We’d walk the short distance from my family home to the main road where the bus was scheduled to pass.
Wait an hour or so, then boom, gone in 30 seconds. Just catching a glimpse of one of my heroes holding the particular piece, or pieces, of silverware won that season was a fabulous sight.
But that was more than 40 years ago. Different times, for sure.
This week, Liverpool held another open-top bus parade around the city to celebrate winning the Premier League title.
This held more significance because the last time they won the league was 2020, COVID time, meaning any possible gathering with so many people in close proximity was never going to be allowed.
That’s why Monday’s event was much more meaningful, with an estimated 1.5 million people turning out along the 16km route.
It was, for the most part, the perfect day. But then, as we all know, it was marred by one man who decided to drive somewhere in a hurry, injuring dozens of people as his car ploughed through the crowd.

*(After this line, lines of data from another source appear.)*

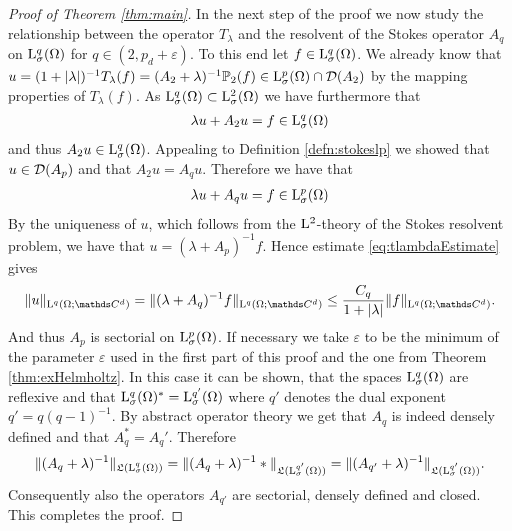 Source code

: \begin{proof}[Proof of Theorem \ref{thm:main}]
  In the next step of the proof we now study the relationship between the operator $T_\lambda$ and the resolvent of the Stokes operator $A_q$ on $\mathrm{L}^q_\sigma(\Omega)$ for $q \in (2, p_d + \varepsilon)$.
  To this end let $f \in \mathrm{L}^q_\sigma(\Omega)$.
  We already know that $u = (1 + |\lambda|)^{-1} T_\lambda(f) = (A_2 + \lambda)^{-1} \mathbb{P}_2(f) \in \mathrm{L}^p_\sigma(\Omega) \cap \mathcal{D}(A_2)$  by the mapping properties of $T_\lambda(f)$. As $\mathrm{L}^q_\sigma(\Omega) \subset \mathrm{L}^2_\sigma(\Omega)$ we have furthermore that
  \begin{align*}
    \lambda u + A_2 u = f \in \mathrm{L}^q_\sigma(\Omega)
  \end{align*}
  and thus $A_2 u \in \mathrm{L}^q_\sigma(\Omega)$.
  Appealing to Definition \ref{defn:stokeslp} we showed that $u \in \mathcal{D}(A_p)$ and that $A_2u = A_q u$. 
  Therefore we have that
  \begin{align*}
    \lambda u + A_q u = f \in \mathrm{L}^p_\sigma(\Omega)
  \end{align*}
  By the uniqueness of $u$, which follows from the $\mathrm{L}^2$-theory of the Stokes resolvent problem, we have that $u = (\lambda + A_p)^{-1} f$.
  Hence estimate \ref{eq:tlambdaEstimate} gives
  \begin{align*}
    \|u\|_{\Ell^q(\Omega; \C^d)} = \|(\lambda + A_q)^{-1}f \|_{\Ell^q(\Omega; \C^d)}
    \leq \frac{C_q}{ 1 + |\lambda|} \|f\|_{\Ell^q(\Omega; \C^d)}.
  \end{align*}
  And thus $A_p$ is sectorial on $\mathrm{L}^p_\sigma(\Omega)$.
  If necessary we take $\varepsilon$ to be the minimum of the parameter $\varepsilon$ used in the first part of this proof and the one from Theorem \ref{thm:exHelmholtz}.
  In this case it can be shown, that the spaces $\mathrm{L}^q_\sigma(\Omega)$ are reflexive and that $\mathrm{L}^q_\sigma(\Omega)^* = \mathrm{L}^{q'}_\sigma(\Omega)$ where $q'$ denotes the dual exponent $q' = q (q - 1)^{-1}$.
  By abstract operator theory \cite{haase} we get that $A_q$ is indeed densely defined and that $A_q^* =  A_q'$.
  Therefore
  \begin{align*}
    \| (A_q + \lambda)^{-1} \|_{\mathfrak{L}(\mathrm{L}^q_\sigma(\Omega))}
    = \| (A_q + \lambda)^{-1}* \|_{\mathfrak{L}(\mathrm{L}^{q'}_\sigma(\Omega))}
    = \| (A_{q'} + \lambda)^{-1} \|_{\mathfrak{L}(\mathrm{L}^{q'}_\sigma(\Omega))}.
  \end{align*}
  Consequently also the operators $A_{q'}$ are sectorial, densely defined and closed.
  This completes the proof.
\end{proof}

What followed was nothing short of a tsunami of misinformation and conspiracy theories flooding social media sites.
Horrific videos of the incident were immediately shared, without the slightest thought for any of the many injured.
Even when the police acted fast to confirm they had arrested a 53-year-old white British man from Liverpool believed to be the driver, and that the incident was not terror-related, the nonsense from netizens kept on coming.
“Don’t believe the mainstream media.”
“Just because he’s British doesn’t mean he’s not Muslim.”
“Why police saying ‘believed’ to be the driver? Don’t trust a word they say.”
Even aside from the terrible events that occurred in Liverpool city centre, being a football fan these days means we are constantly bombarded with a barrage of bull on our social media feeds, coming from keyboard warriors or so-called ‘football-fluencers’, who are paid to spread gossip about which player is transferring where.
There are zero checks and balances in place, and we the fans just follow along like dumb sheep hanging on every word of someone just because they have plenty of followers.
There’s no World Cup this summer, and no Euros, limiting the topics I can write about in this column.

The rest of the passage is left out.